Aynı konuşma adabını ve konuşmaya başlamadan önce tesbih ve tekdiste bulunmayı, İsa (a.s) da da görüyoruz.
- وَاِذْ قَالَ اللّٰهُ يَا عٖيسَى ابْنَ مَرْيَمَ ءَاَنْتَ قُلْتَ لِلنَّاسِ اتَّخِذُونٖي وَاُمِّيَ اِلٰهَيْنِ مِنْ دُونِ اللّٰهِؕ قَالَ سُبْحَانَكَ مَا يَكُونُ لٖٓي اَنْ اَقُولَ مَا لَيْسَ لٖي بِحَقٍّؕ اِنْ كُنْتُ قُلْتُهُ فَقَدْ عَلِمْتَهُؕ تَعْلَمُ مَا فٖي نَفْسٖي وَلَٓا اَعْلَمُ مَا فٖي نَفْسِكَؕ اِنَّكَ اَنْتَ عَلَّامُ الْغُيُوبِ
Allah, “Ey Meryem oğlu Îsâ! İnsanlara sen mi ‘Allah’ın dışında beni ve annemi birer tanrı kabul edin’ dedin?” buyurduğu zaman o şu cevabı verir: “Hâşâ! Seni tenzih ederim. Hakkım olmayan şeyi söylemek bana yakışmaz. Hem ben söyleseydim şüphesiz sen onu bilirdin. Sen benim içimdekini bilirsin, ama ben senin zâtında olanı bilmem. Gizlileri tam olarak bilen yalnız sensin.”

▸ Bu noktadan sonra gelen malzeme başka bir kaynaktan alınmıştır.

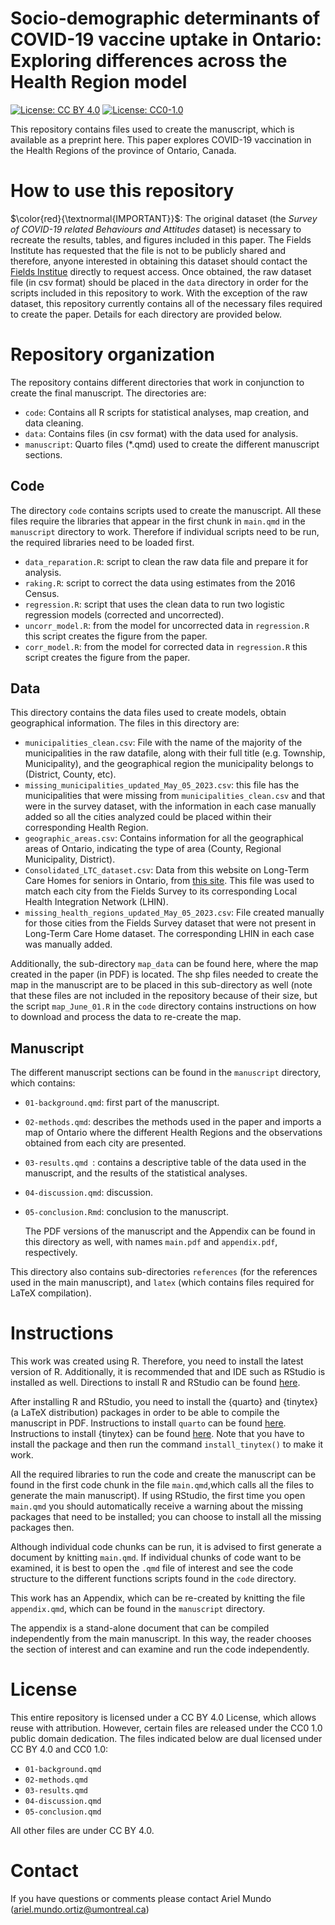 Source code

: Socio-demographic determinants of COVID-19 vaccine uptake in Ontario: Exploring differences across the Health Region model
====================================================================================================================================

[![License: CC BY 4.0](https://img.shields.io/badge/License%20All-CC%20BY%204.0-lightgrey)](https://creativecommons.org/licenses/by/4.0/) [![License: CC0-1.0](https://img.shields.io/badge/License%20Parts-CC0%201.0-lightgrey)](http://creativecommons.org/publicdomain/zero/1.0/)


This repository contains files used to create the manuscript, which is available as a preprint here. This paper explores COVID-19 vaccination in the Health Regions of the province of Ontario, Canada.

# How to use this repository

$\color{red}{\textnormal{IMPORTANT}}$: The original dataset (the _Survey of COVID-19 related Behaviours and Attitudes_ dataset) is necessary to recreate the results, tables, and figures included in this paper. The Fields Institute has requested that the file is not to be publicly shared and therefore, anyone interested in obtaining this dataset should contact the [Fields Institue](http://www.fields.utoronto.ca/people-and-contacts) directly to request access. Once obtained, the raw dataset file (in csv format) should be placed in the `data` directory in order for the scripts included in this repository to work. With the exception of the raw dataset, this repository currently contains all of the necessary files required to create the paper. Details for each directory are provided below.


# Repository organization

The repository contains different directories that work in conjunction to create the final manuscript. The directories are:

- `code`: Contains all R scripts for statistical analyses, map creation, and data cleaning.
- `data`: Contains files (in csv format) with the data used for analysis.
- `manuscript`: Quarto files (*.qmd) used to create the different manuscript sections.

## Code

The directory `code` contains scripts used to create the manuscript. All these files require the libraries that appear in the first chunk in `main.qmd` in the `manuscript` directory to work. Therefore if individual scripts need to be run, the required libraries need to be loaded first.

- `data_reparation.R`: script to clean the raw data file and prepare it for analysis.
- `raking.R`: script to correct the data using estimates from the 2016 Census.
- `regression.R`: script that uses the clean data to run two logistic regression models (corrected and uncorrected).
- `uncorr_model.R`: from the model for uncorrected data in `regression.R` this script creates the figure from the paper.
- `corr_model.R`: from the model for corrected data in `regression.R` this script creates the figure from the paper.

## Data

This directory contains the data files used to create models, obtain geographical information. The files in this directory are:

- `municipalities_clean.csv`: File with the name of the majority of the municipalities in the raw datafile, along with their full title (e.g. Township, Municipality), and the geographical region the municipality belongs to (District, County, etc).
- `missing_municipalities_updated_May_05_2023.csv`: this file has the municipalities that were missing from `municipalities_clean.csv` and that were in the survey dataset,  with the information in each case manually added so all the cities analyzed could be placed within their corresponding Health Region.
- `geographic_areas.csv`: Contains information for all the geographical areas of Ontario, indicating the type of area (County, Regional Municipality, District).
- `Consolidated_LTC_dataset.csv`: Data from this website on Long-Term Care Homes for seniors in Ontario, from [this site](https://paulallen.ca/consolidated-dataset-of-ltc-homes-in-ontario/). This file was used to match each city from the Fields Survey to its corresponding Local Health Integration Network (LHIN).
- `missing_health_regions_updated_May_05_2023.csv`: File created manually for those cities from the Fields Survey dataset that were not present in Long-Term Care Home dataset. The corresponding LHIN in each case was manually added.

Additionally, the sub-directory `map_data` can be found here, where the map created in the paper (in PDF) is located. The shp files needed to create the map in the manuscript are to be placed in this sub-directory as well (note that these files are not included in the repository because of their size, but the script `map_June_01.R` in the `code` directory contains instructions on how to download and process the data to re-create the map.

## Manuscript
The different manuscript sections can be found in the `manuscript` directory, which contains:

- `01-background.qmd`: first part of the manuscript.
- `02-methods.qmd`: describes the methods used in the paper and imports a map of Ontario where the different Health Regions and the observations obtained from each city are presented.
- `03-results.qmd `:  contains a descriptive table of the data used in the manuscript, and the results of the statistical analyses. 
- `04-discussion.qmd`: discussion.
- `05-conclusion.Rmd`: conclusion to the manuscript.

  The PDF versions of the manuscript and the Appendix can be found in this directory as well, with names `main.pdf` and `appendix.pdf`, respectively.

This directory also contains sub-directories `references` (for the references used in the main manuscript), and `latex` (which contains files required for LaTeX compilation).



# Instructions

This work was created using R. Therefore, you need to install the latest version of R. Additionally, it is recommended that and IDE such as RStudio is installed as well. Directions to install R and RStudio can be found [here](https://rstudio-education.github.io/hopr/starting.html). <br>

After installing R and RStudio, you need to install the {quarto} and {tinytex} (a LaTeX distribution) packages in order to be able to compile the manuscript in PDF. Instructions to install `quarto` can be found [here](https://quarto.org/docs/get-started/).<br>
Instructions to install {tinytex} can be found [here](https://yihui.org/tinytex/). Note that you have to install the package and then run the command `install_tinytex()` to make it work.

All the required libraries to run the code and create the manuscript can be found in the first code chunk in the file `main.qmd`,which calls all the files to generate the main manuscript). If using RStudio, the first time you open `main.qmd` you should automatically receive a warning about the missing packages that need to be installed; you can choose to install all the missing packages then.

Although individual code chunks can be run, it is advised to first generate a document by knitting `main.qmd`. If individual chunks of code want to be examined, it is best to open the `.qmd` file of interest and see the code structure to the different functions scripts found in the `code` directory.


This work has an Appendix, which can be re-created by knitting the file `appendix.qmd`, which can be found in the `manuscript` directory. 

The appendix is a stand-alone document that can be compiled independently from the main manuscript. In this way, the reader chooses the section of interest and can examine and run the code independently.

# License

This entire repository is licensed under a CC BY 4.0 License, which allows reuse with attribution. However, certain files are released under the CC0 1.0 public domain dedication. The files indicated below are dual licensed under CC BY 4.0 and CC0 1.0:

- `01-background.qmd`
- `02-methods.qmd`
- `03-results.qmd`
- `04-discussion.qmd`
- `05-conclusion.qmd`

All other files are under CC BY 4.0.

# Contact

If you have questions or comments please contact Ariel Mundo (ariel.mundo.ortiz@umontreal.ca)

Hazreti Yunus a.s da Rabb ile konuşurken tesbihle başlamaktadır. Enbiya 87
وَذَا النُّونِ إِذْ ذَهَبَ مُغَاضِبًا فَظَنَّ أَنْ لَنْ نَقْدِرَ عَلَيْهِ فَنَادَى فِي الظُّلُمَاتِ أَنْ لَا إِلَهَ إِلَّا أَنْتَ سُبْحَانَكَ إِنِّي كُنْتُ مِنَ الظَّالِمِينَ
“Zünnûn’u da (Yûnus) zikret! Hani öfkeli bir halde geçip gitmiş, bizim kudretimizin kendisine yetmeyeceğini zannetmişti. Sonunda karanlıklar içinde, “Senden başka hiçbir tanrı yoktur. Seni tenzih ederim. Gerçekten ben kötü işler yapmışım!” diyerek yalvardı.
Bunun üzerine duasını kabul ettik ve onu sıkıntıdan kurtardık. İşte biz iman etmiş olanları böyle kurtarırız.”
Zünnûn, Yûnus peygamberin lakabıdır. Balık tarafından yutulduğu için kendisine Zünnûn lakabı verildiği söylenir. Hz. Yûnus kavmine, inanmadıkları takdirde bir azaba uğrayacaklarını bildirmiş, ancak onlar tövbe edip imana geldikleri için bu azap tahakkuk etmemiştir. Onların imana geldiklerinden habersiz olan Yûnus, belirttiği azabın vaktinde gerçekleşmediğini görünce kendisinin alay konusu olacağını düşünerek kızgın bir halde kavminden ayrılıp gitmiştir (Yûnus ve kavmi hakkında daha fazla bilgi için bk. Yûnus 10/98; Sâffât 37/139-148; Kitâb-ı Mukaddes, Yûnus, 1/1; 4/11).
Şeytanın kendisini gizlemenin sabıkası
Konuyla ilgili ayetlerde bir ilahi ifade oldukça şayanı teveccühtür. Kur’anın ifadesiyle Allah meleklere hitaben şöyle buyurmaktadır أَعْلَمُ مَا تُبْدُونَ وَمَا كُنْتُمْ تَكْتُمُونَ sizin açıkladığınızı da gizlediğinizi de bilirim demedim mi!” buyurdu.”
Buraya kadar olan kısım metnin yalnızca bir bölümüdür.